C’est son désir de « traduire en musique sa réflexion personnelle sur notre monde complexe » et de « montrer les plaies ouvertes de la société » qui a conduit Marc Euvrie à créer The eye of time en 2012, comme il le présente sur le site de son label, Denovali. La musique de ce français originaire de Normandie, mêlant ambient, classique, post-rock et électronique, nous emmène dans un univers aux sonorités sombres et dramatiques, nourri par une colère sur l’état actuel du monde et par une inquiétude flirtant le pessimisme et le désespoir quant à son amélioration.




Morceau « ANTI » issu du précédent projet de The eye of time, « ANTI ».


« La musique de Marc n’est qu’une autre version de mon travail : les émotions qui me traversent quand je l’écoute sont les mêmes. » – Emin Özmen


Le photojournaliste Emin Özmen a été profondément touché par l’univers de l’artiste : « Un jour, Cloé Kerhoas de l’Agence Le Journal et moi étions dans notre bureau à écouter sa playlist.
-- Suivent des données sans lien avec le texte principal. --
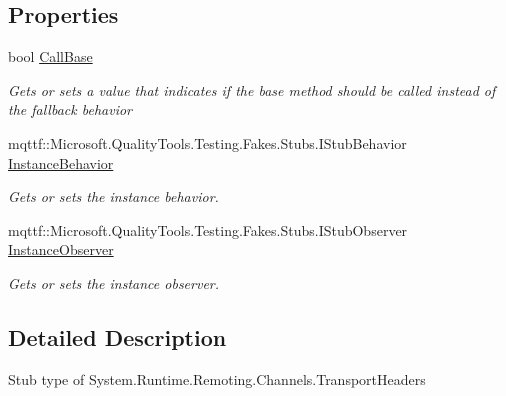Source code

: \subsection*{Properties}
\begin{DoxyCompactItemize}
\item 
bool \hyperlink{class_system_1_1_runtime_1_1_remoting_1_1_channels_1_1_fakes_1_1_stub_transport_headers_a41b14ce1f4cc252e7f4859871824ec18}{Call\-Base}
\begin{DoxyCompactList}\small\item\em Gets or sets a value that indicates if the base method should be called instead of the fallback behavior\end{DoxyCompactList}\item 
mqttf\-::\-Microsoft.\-Quality\-Tools.\-Testing.\-Fakes.\-Stubs.\-I\-Stub\-Behavior \hyperlink{class_system_1_1_runtime_1_1_remoting_1_1_channels_1_1_fakes_1_1_stub_transport_headers_a2d96cc26b63181255eae06741080b7de}{Instance\-Behavior}
\begin{DoxyCompactList}\small\item\em Gets or sets the instance behavior.\end{DoxyCompactList}\item 
mqttf\-::\-Microsoft.\-Quality\-Tools.\-Testing.\-Fakes.\-Stubs.\-I\-Stub\-Observer \hyperlink{class_system_1_1_runtime_1_1_remoting_1_1_channels_1_1_fakes_1_1_stub_transport_headers_a3635eb4a465019d86e8a3e3fb7fb7947}{Instance\-Observer}
\begin{DoxyCompactList}\small\item\em Gets or sets the instance observer.\end{DoxyCompactList}\end{DoxyCompactItemize}


\subsection{Detailed Description}
Stub type of System.\-Runtime.\-Remoting.\-Channels.\-Transport\-Headers



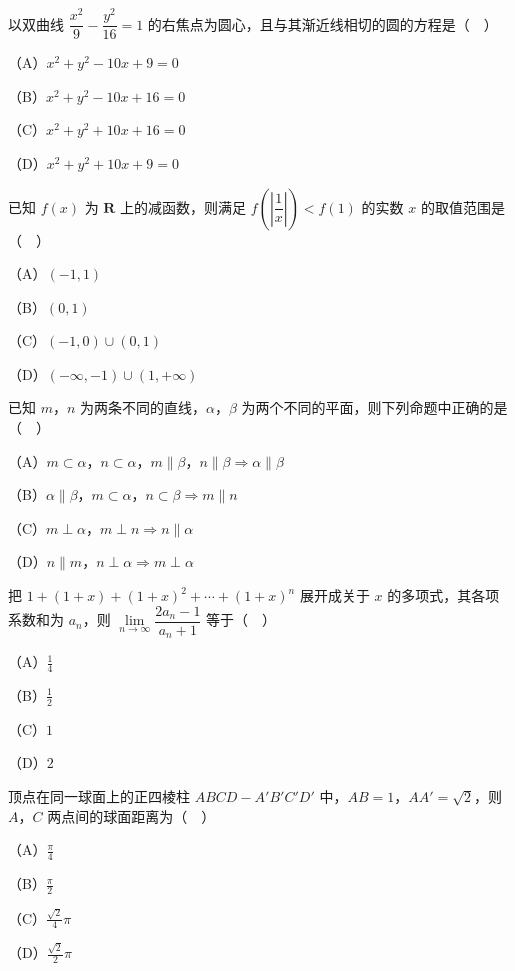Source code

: \begin{question}
以双曲线 $\dfrac{x^2}9-\dfrac{y^2}{16}=1$ 的右焦点为圆心，且与其渐近线相切的圆的方程是（　）

（A）$x^2+y^2-10x+9=0$

（B）$x^2+y^2-10x+16=0$

（C）$x^2+y^2+10x+16=0$

（D）$x^2+y^2+10x+9=0$

\end{question}
\begin{question}
已知 $f(x)$ 为 $\mathbf R$ 上的减函数，则满足 $f\left(\left|\dfrac1x\right|\right)<f(1)$ 的实数 $x$ 的取值范围是（　）

（A）$(-1,1)$

（B）$(0,1)$

（C）$(-1,0)\cup(0,1)$

（D）$(-\infty,-1)\cup(1,+\infty)$

\end{question}
\begin{question}
已知 $m$，$n$ 为两条不同的直线，$\alpha$，$\beta$ 为两个不同的平面，则下列命题中正确的是（　）

（A）$m\subset\alpha$，$n\subset\alpha$，$m\parallel\beta$，$n\parallel\beta\Rightarrow\alpha\parallel\beta$

（B）$\alpha\parallel\beta$，$m\subset\alpha$，$n\subset\beta\Rightarrow m\parallel n$

（C）$m\perp\alpha$，$m\perp n\Rightarrow n\parallel\alpha$

（D）$n\parallel m$，$n\perp\alpha\Rightarrow m\perp\alpha$

\end{question}
\begin{question}
把 $1+(1+x)+(1+x)^2+\cdots+(1+x)^n$ 展开成关于 $x$ 的多项式，其各项系数和为 $a_n$，则 $\lim\limits_{n\to\infty}\dfrac{2a_n-1}{a_n+1}$ 等于（　）

（A）$\frac14$

（B）$\frac12$

（C）$1$

（D）$2$

\end{question}
\begin{question}
顶点在同一球面上的正四棱柱 $ABCD-A'B'C'D'$ 中，$AB=1$，$AA'=\sqrt2$，则 $A$，$C$ 两点间的球面距离为（　）

（A）$\frac{\pi}4$

（B）$\frac{\pi}2$

（C）$\frac{\sqrt2}4\pi$

（D）$\frac{\sqrt2}2\pi$

\end{question}
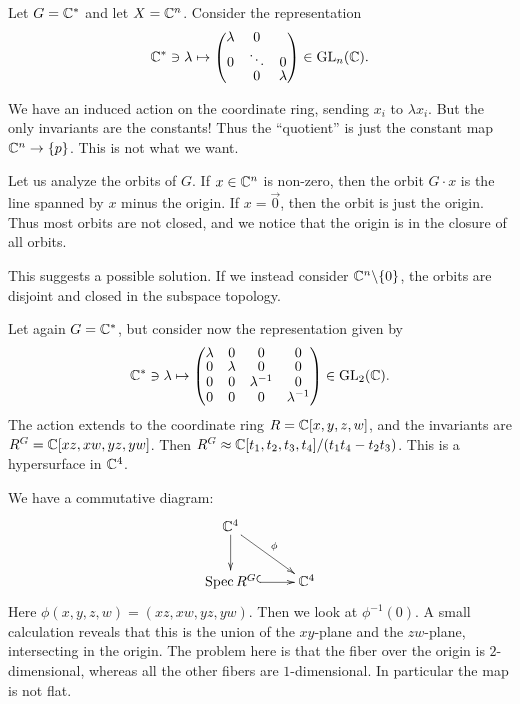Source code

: \documentclass[11pt, english]{article}
\begin{document}
\begin{example}
  Let $G = \mathbb{C}^\ast$ and let $X = \mathbb{C}^n$. Consider the representation
$$
\C^\ast \ni \lambda \mapsto 
\begin{pmatrix}
  \lambda & 0 & \\
0 & \ddots &0 \\
&0 & \lambda
\end{pmatrix} \in \GL_n(\C).
$$

We have an induced action on the coordinate ring, sending $x_i$ to $\lambda x_i$. But the only invariants are the constants! Thus the ``quotient'' is just the constant map $\mathbb{C}^n \to \{p\}$. This is not what we want.

Let us analyze the orbits of $G$. If $x \in \mathbb{C}^n$ is non-zero, then the orbit $G \cdot x$ is the line spanned by $x$ minus the origin. If $x=\vec 0$, then the orbit is just the origin. Thus most orbits are not closed, and we notice that the origin is in the closure of all orbits. 

This suggests a possible solution. If we instead consider $\mathbb{C}^n \backslash \{ 0\}$, the orbits are disjoint and closed in the subspace topology.
\end{example}

\begin{example}
Let again $G = \mathbb{C}^\ast$, but consider now the representation given by
$$
\C^\ast \ni \lambda \mapsto 
\begingroup
\renewcommand*{\arraystretch}{0.8}
\begin{pmatrix}
  \lambda & 0& 0& 0 \\
0& \lambda & 0 &0  \\
0  & 0 & \lambda^{-1} &0 \\
0& 0 &0& \lambda^{-1}
\end{pmatrix}  \in \GL_2(\C).
\endgroup
$$
The action extends to the coordinate ring $R= \mathbb{C}[x,y,z,w]$, and the invariants are $R^G=\mathbb{C}[xz,xw,yz,yw]$. Then $R^G \approx \mathbb{C}[t_1,t_2,t_3,t_4]/(t_1t_4-t_2t_3)$. This is a hypersurface in $\mathbb{C}^4$. 

We have a commutative diagram:
\[
\xymatrix{
\C^4 \ar[d] \ar[dr]^\phi & \\
\Spec R^G \ar@{^(->}[r] & \C^4
}
\]
Here $\phi(x,y,z,w)=(xz,xw,yz,yw)$. Then we look at $\phi^{-1}(0)$. A small calculation reveals that this is the union of the $xy$-plane and the $zw$-plane, intersecting in the origin. The problem here is that the fiber over the origin is $2$-dimensional, whereas all the other fibers are $1$-dimensional. In particular the map is not flat.
\end{example}
\end{document}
J’entendais les morceaux de Marc pour la première fois et j’ai ressenti quelque chose de très fort. Je lui ai demandé d’augmenter le volume. C’est difficile à décrire mais je me suis retrouvé dans sa musique. Depuis, j’ai pris l’habitude de l’écouter quand j’édite mes photos et vidéos. Les émotions qui s’en dégagent entrent fortement en résonance avec mon travail.« , nous confie-t-il.

Quand Marc lui demande alors de lui prêter certaines de ses photos prises entre 2013 et 2016 pour créer l’identité visuelle de son nouveau projet d’album, MYTH, le photographe turc accepte sans hésiter : « Par la suite, j’ai appris que Marc avait eu les mêmes réactions à propos de mes travaux. Il m’a demandé s’il pouvait utiliser certaines de mes photos pour les couvertures de son nouveau concept d’album. Cloé, qui est une de ses amies, lui avait fait découvrir mon travail. Ça m’a vraiment réjoui car j’avais l’idée en tête de travailler avec lui pour mes prochains projets multimédias, mais il fut plus rapide que moi ! C’est comme ça que notre collaboration a commencé. ».






Children play in a street of Kobani. Life is slowly returning to normal in the streets of devastated city which experienced 133 days of fierce fighting. Kobani / Syria, March 22, 2015.
Des enfants jouent dans les rues de Kobané. La vie revient lentement À la normale dans les rues de de la ville dévastée qui a vécu 133 jours de violents combats. Syrie, Kobané, 22 mars 2015 – © Emin Özmen/LeJournal



Quand on lui demande dans quelle mesure il se retrouve dans la musique de Marc, il renchérit : « Pour être très honnête, j’ai beaucoup de colère en moi. Je suis en colère de voir des personnes mourir dans l’indifférence générale, et je suis en colère contre les politiques. Je peux éprouver ce sentiment dans la musique de Marc, ainsi que de la tristesse et d’autres sentiments très forts, et cela m’aide à soulager mes tensions. Je sens vraiment que sa musique n’est qu’une autre version de mon travail : les émotions qui me traversent quand je l’écoute sont les mêmes. ».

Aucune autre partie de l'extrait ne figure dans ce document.